=== EXCERPTED DATA ===

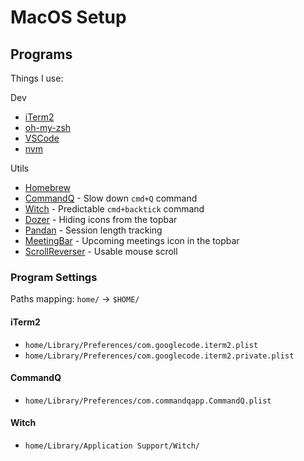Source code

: # MacOS Setup

## Programs

Things I use:

Dev

- [iTerm2](https://iterm2.com/)
- [oh-my-zsh](https://ohmyz.sh/)
- [VSCode](https://code.visualstudio.com/)
- [nvm](https://github.com/nvm-sh/nvm)

Utils

- [Homebrew](https://brew.sh/)
- [CommandQ](https://commandqapp.com/) - Slow down `cmd+Q` command
- [Witch](https://manytricks.com/witch/) - Predictable `cmd+backtick` command
- [Dozer](https://github.com/Mortennn/Dozer) - Hiding icons from the topbar
- [Pandan](https://sindresorhus.com/pandan) - Session length tracking
- [MeetingBar](https://github.com/leits/MeetingBar) - Upcoming meetings icon in the topbar
- [ScrollReverser](https://pilotmoon.com/scrollreverser/) - Usable mouse scroll

### Program Settings

Paths mapping: `home/` -> `$HOME/`

#### iTerm2

- `home/Library/Preferences/com.googlecode.iterm2.plist`
- `home/Library/Preferences/com.googlecode.iterm2.private.plist`

#### CommandQ

- `home/Library/Preferences/com.commandqapp.CommandQ.plist`

#### Witch

- `home/Library/Application Support/Witch/`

===

> [YOUR OBJECTIVE]: Leave out the pictures and set down all of the data exactly.

> [WRITTEN ANSWER]:
Source code

: # MacOS Setup

## Programs

Things I use:

Dev

- [iTerm2](https://iterm2.com/)
- [oh-my-zsh](https://ohmyz.sh/)
- [VSCode](https://code.visualstudio.com/)
- [nvm](https://github.com/nvm-sh/nvm)

Utils

- [Homebrew](https://brew.sh/)
- [CommandQ](https://commandqapp.com/) - Slow down `cmd+Q` command
- [Witch](https://manytricks.com/witch/) - Predictable `cmd+backtick` command
- [Dozer](https://github.com/Mortennn/Dozer) - Hiding icons from the topbar
- [Pandan](https://sindresorhus.com/pandan) - Session length tracking
- [MeetingBar](https://github.com/leits/MeetingBar) - Upcoming meetings icon in the topbar
- [ScrollReverser](https://pilotmoon.com/scrollreverser/) - Usable mouse scroll

### Program Settings

Paths mapping: `home/` -> `$HOME/`

#### iTerm2

- `home/Library/Preferences/com.googlecode.iterm2.plist`
- `home/Library/Preferences/com.googlecode.iterm2.private.plist`

#### CommandQ

- `home/Library/Preferences/com.commandqapp.CommandQ.plist`

#### Witch

- `home/Library/Application Support/Witch/`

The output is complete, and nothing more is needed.